Language learning is often seen by students as just another school subject to study and not as an actual skill to acquire. So how do encourage the opposite? How do we encourage students to see the value in learning a language and what language learning methods are they more likely to do?
Here are some ways that we can encourage language learning outside of the classroom via technology:
With audio recordings available via technology, you can get creative and record yourself telling a story to practice your speaking skills. Afterwards, you can play it back, practice writing it out and even swap it with a friend or two. Swapping digital stories with other students encourages a collaborative learning environment and fuels creativity!
There are many language learning apps, such as Babbel for example, that you can use to follow tailored learning paths and do additional exercises. Many apps are ‘gamified’, which many people find makes them more inclined to use them. One of the main benefits of using these online apps is that many are available offline, as well. This way, students can do a quick five to 10 minute lesson while on the go, anywhere, anytime.
Music is a wonderful way to boost comprehension skills and your vocabulary. As many students listen to music as an everyday activity, dedicating some music time to music in the language the student is learning is a fun and easy way to practice. It is also easy to have some background music on, and even without pure focus, students can become more accustom to hearing a language.
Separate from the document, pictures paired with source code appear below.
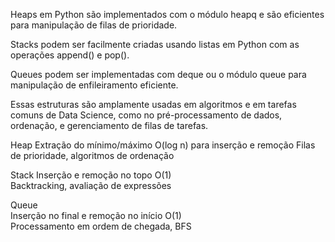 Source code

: Heaps em Python são implementados com o módulo heapq e são eficientes para manipulação de filas de prioridade.

Stacks podem ser facilmente criadas usando listas em Python com as operações append() e pop().

Queues podem ser implementadas com deque ou o módulo queue para manipulação de enfileiramento eficiente.

Essas estruturas são amplamente usadas em algoritmos e em tarefas comuns de Data Science, como no pré-processamento de dados, ordenação, e gerenciamento de filas de tarefas.

Heap	Extração do mínimo/máximo	O(log n) 
para inserção e remoção	Filas de prioridade, algoritmos de ordenação

Stack	Inserção e remoção no topo	O(1)	
Backtracking, avaliação de expressões

Queue	
Inserção no final e remoção no início	O(1)	
Processamento em ordem de chegada, BFS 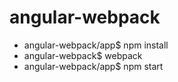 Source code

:# angular-webpack
* angular-webpack/app$ npm install
* angular-webpack$ webpack
* angular-webpack/app$ npm start
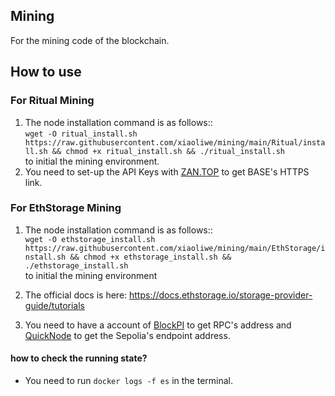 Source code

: ## Mining
For the mining code of the blockchain.

## How to use  

### For Ritual Mining
1. The node installation command is as follows::  
    `wget -O ritual_install.sh https://raw.githubusercontent.com/xiaoliwe/mining/main/Ritual/install.sh && chmod +x ritual_install.sh && ./ritual_install.sh`   
    to initial the mining environment.  
2. You need to set-up the API Keys with [ZAN.TOP](https://zan.top) to get BASE's HTTPS link.  
   

### For EthStorage Mining
1. The node installation command is as follows::  
   `wget -O ethstorage_install.sh https://raw.githubusercontent.com/xiaoliwe/mining/main/EthStorage/install.sh && chmod +x ethstorage_install.sh && ./ethstorage_install.sh`  
    to initial the mining environment  

2. The official docs is here: https://docs.ethstorage.io/storage-provider-guide/tutorials  
3. You need to have a account of [BlockPI](https://dashboard.blockpi.io) to get RPC's address and [QuickNode](https://dashboard.quicknode.com/) to get the Sepolia's endpoint address. 

#### how to check the running state?
- You need to run `docker logs -f es` in the terminal.  
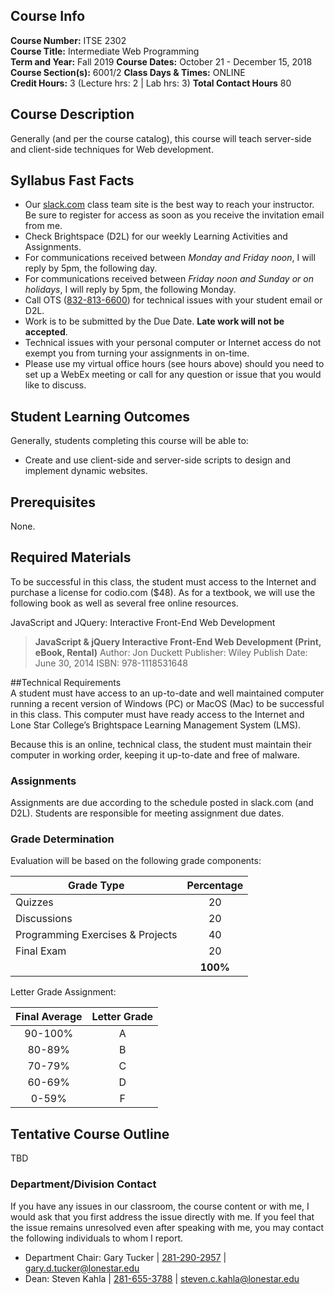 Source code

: ## Course Info
**Course Number:** ITSE 2302  
**Course Title:** Intermediate Web Programming  
**Term and Year:** Fall 2019
**Course Dates:** October 21 - December 15, 2018
**Course Section(s):** 6001/2 
**Class Days & Times:** ONLINE  
**Credit Hours:** 3 (Lecture hrs: 2 | Lab hrs: 3)
**Total Contact Hours** 80

## Course Description  
Generally (and per the course catalog), this course will teach server-side and client-side techniques for Web development.  

## Syllabus Fast Facts
* Our <a href="https://slack.com" target="_blank">slack.com</a> class team site is the best way to reach your instructor.  Be sure to register for access as soon as you receive the invitation email from me.
* Check Brightspace (D2L) for our weekly Learning Activities and Assignments.  
* For communications received between _Monday and Friday noon_, I will reply by 5pm, the following day.  
* For communications received between _Friday noon and Sunday or on holidays_, I will reply by 5pm, the following Monday.
* Call OTS (<a href="tel:832-813-6600">832-813-6600</a>) for technical issues with your student email or D2L.
* Work is to be submitted by the Due Date.  **Late work will not be accepted**.
* Technical issues with your personal computer or Internet access do not exempt you from turning your assignments in on-time.
* Please use my virtual office hours (see hours above) should you need to set up a WebEx meeting or call for any question or issue that you would like to discuss.

## Student Learning Outcomes  

Generally, students completing this course will be able to:  

* Create and use client-side and server-side scripts to design and implement dynamic websites.

## Prerequisites  
None.  

## Required Materials  
To be successful in this class, the student must access to the Internet and purchase a license for codio.com ($48).  As for a textbook, we will use the following book as well as several free online resources.

JavaScript and JQuery: Interactive Front-End Web Development
> **JavaScript & jQuery Interactive Front-End Web Development (Print, eBook, Rental)**
> Author:  Jon Duckett
> Publisher: Wiley
> Publish Date: June 30, 2014
> ISBN: 978-1118531648

##Technical Requirements  
A student must have access to an up-to-date and well maintained computer running a recent version of Windows (PC) or MacOS (Mac) to be successful in this class. This computer must have ready access to the Internet and Lone Star College’s Brightspace Learning Management System (LMS).  

Because this is an online, technical class, the student must maintain their computer in working order, keeping it up-to-date and free of malware.

### Assignments
Assignments are due according to the schedule posted in slack.com (and D2L).  Students are responsible for meeting assignment due dates.    

### Grade Determination  

Evaluation will be based on the following grade components:

| Grade Type | Percentage |
| ---------- | :------: |
| Quizzes | 20 |
| Discussions | 20 |
| Programming Exercises & Projects | 40 |
| Final Exam | 20 |
|  | **100%** |


Letter Grade Assignment:

| Final Average | Letter Grade |
| :----------: | :------: |
| 90-100% | A |
| 80-89% | B |
| 70-79% | C |
| 60-69% | D |
| 0-59% | F |

## Tentative Course Outline 
TBD

### Department/Division Contact
If you have any issues in our classroom, the course content or with me, I would ask that you first address the issue directly with me.  If you feel that the issue remains unresolved even after speaking with me, you may contact the following individuals to whom I report.

* Department Chair: Gary Tucker | <a href="tel:281-290-2957">281-290-2957</a> | <a href="mailto:gary.d.tucker@lonestar.edu">gary.d.tucker@lonestar.edu</a>
* Dean: Steven Kahla | <a href="tel:281-655-3788">281-655-3788</a> | <a href="mailto:steven.c.kahla@lonestar.edu">steven.c.kahla@lonestar.edu</a>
Videos or movies with subtitles
Watching videos or movies with subtitles in a topic of a student’s choosing is a sure way that the student will learn a language without feeling like they are actually studying. Say the student likes sports, comedy shows, travelling, fashion, etc. there’s surely a video or movie with subtitles for that!
There are other ways to encouraging language learning without technology:
Whether it is in the car with the windows rolled up or in a group setting, singing is a fun way to engage with a language. Plus, if you get a song stuck in your head, wouldn’t it be better if it were in the language you are trying to learn?
With repetitive phrases and creating a fun ambiance, playing games is a wonderful way for students to have fun while they are learning a language. Students can select their favourite games and play in the language they are trying to learn. It can also be fun to learn games that are common to play in one of the countries of the secondary language. This way, if students have the opportunity to visit in the future, they will know a traditional game or two!
Role playing is a fun way for students to improve their conversational skills, and it can be done comfortably with a group of friends simply out and about. For beginners, for example, students can practice introducing themselves to one another, asking what names are, sharing how old they are, etc.
Speaking with a native speaker
Speaking with a native speaker encourages students to continue with their studies, and they will drastically improve their language skills. It is widely encouraged for students to ask questions about the language, culture, what it’s like in a country where the language is spoken, etc. so they get a true feeling of the extra beauty behind what speaking that particular language will mean.
Another great way to boost students’ enthusiasm about language learning is talking about travelling the world and the advantages that knowing the local language brings.